Design of Honeycomb structure lacks Individual Character

Promarc Technics S.C. applied for a Registered Community Design ("RCD") for a honeycomb structure in connection with doors (or a part thereof) as shown below. The application was filed on 7 September 2009 and accepted and granted by OHIM.

To qualify for protection as a RCD the design must be novel and have individual character. The Community Trade Marks Office does not examine design applications for novelty or individual character. The design will only be rejected if an application to invalidate the design is successful.

An application to invalidate this registration was filed on 30 November 2011 on the grounds that the design lacked novelty, individual character and was not visible during normal use. The design was successfully invalidated.  A subsequent appeal to this decision the General Court has recently been rejected.

Promarc submitted evidence to show that their registered design was for a visible part of a swinging door and that the design was a decorative element and this evidence was accepted.  However, the General Court agreed with the invalidity division that the design lacked individual character due to the publication of an earlier US patent application. The US patent No. 4247237 was titled "free standing honeycomb load spacer" and was granted on 27 January 1981.
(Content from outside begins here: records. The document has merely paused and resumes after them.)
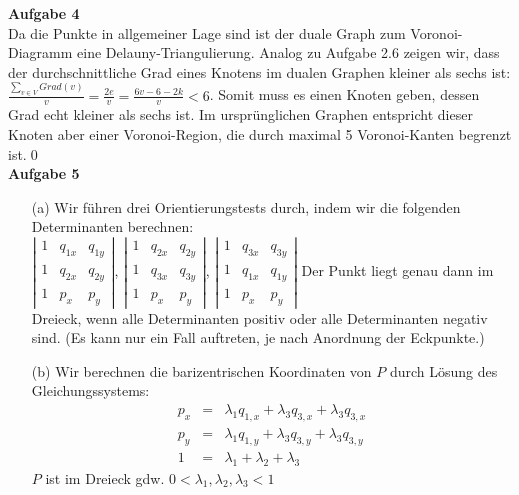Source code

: \documentclass{article}
\begin{document}
\textbf{Aufgabe 4}\\
Da die Punkte in allgemeiner Lage sind ist der duale Graph zum Voronoi-Diagramm eine Delauny-Triangulierung. Analog zu Aufgabe 2.6 zeigen wir, dass der durchschnittliche Grad eines Knotens im dualen Graphen kleiner als sechs ist: $\displaystyle \frac{\sum\limits_{v\in V} Grad(v)}{v} = \frac{2e}{v} = \frac{6v -6 -2k}{v} < 6$. Somit muss es einen Knoten geben, dessen Grad echt kleiner als sechs ist. Im urspr\"unglichen Graphen entspricht dieser Knoten aber einer Voronoi-Region, die durch maximal 5 Voronoi-Kanten begrenzt ist.\qed\\

\textbf{Aufgabe 5}\\
\begin{itemize}
\item[(a)] Wir f\"uhren drei Orientierungstests durch, indem wir die folgenden Determinanten berechnen:\\
$\left|\begin{array}{ccc}1 & q_{1x} & q_{1y} \\ 1 & q_{2x} & q_{2y} \\ 1 & p_{x} & p_{y} \end{array}\right|$,
$\left|\begin{array}{ccc}1 & q_{2x} & q_{2y} \\ 1 & q_{3x} & q_{3y} \\ 1 & p_{x} & p_{y} \end{array}\right|$,
$\left|\begin{array}{ccc}1 & q_{3x} & q_{3y} \\ 1 & q_{1x} & q_{1y} \\ 1 & p_{x} & p_{y} \end{array}\right|$ Der Punkt liegt genau dann im Dreieck, wenn alle Determinanten positiv oder alle Determinanten negativ sind. (Es kann nur ein Fall auftreten, je nach Anordnung der Eckpunkte.)
\item[(b)] Wir berechnen die barizentrischen Koordinaten von $P$ durch L\"osung des Gleichungssystems:
\begin{eqnarray*}
p_x &=& \lambda_1q_{1,x} + \lambda_3q_{3,x} + \lambda_3q_{3,x}\\
p_y &=& \lambda_1q_{1,y} + \lambda_3q_{3,y} + \lambda_3q_{3,y}\\
1 &=& \lambda_1 + \lambda_2 + \lambda_3
\end{eqnarray*}
$P$ ist im Dreieck gdw. $0< \lambda_1, \lambda_2, \lambda_3 <1$
\end{itemize}
\end{document}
A design has individual character if the overall impression it produces on the informed user differs from the overall impression produced on the user by any earlier design made available to the public.

In this case the informed user of the door represented in the RCD might be a professional and/or a consumer. The General Court found that the overall impression produced on an informed user by both the RCD and the US Patent was the same, i.e. the image of a door with the insulation in the shape of a honeycomb structure.

The designer's degree of freedom in developing a design is taken into consideration when assessing individual character. The greater the designer's freedom in developing the design, the less likely that minor differences between the designs will be sufficient to produce a different overall impression.  The General Court found that the designer's scope of freedom in this case was broad with the only limitation being that the product is to insulate the space between door frames.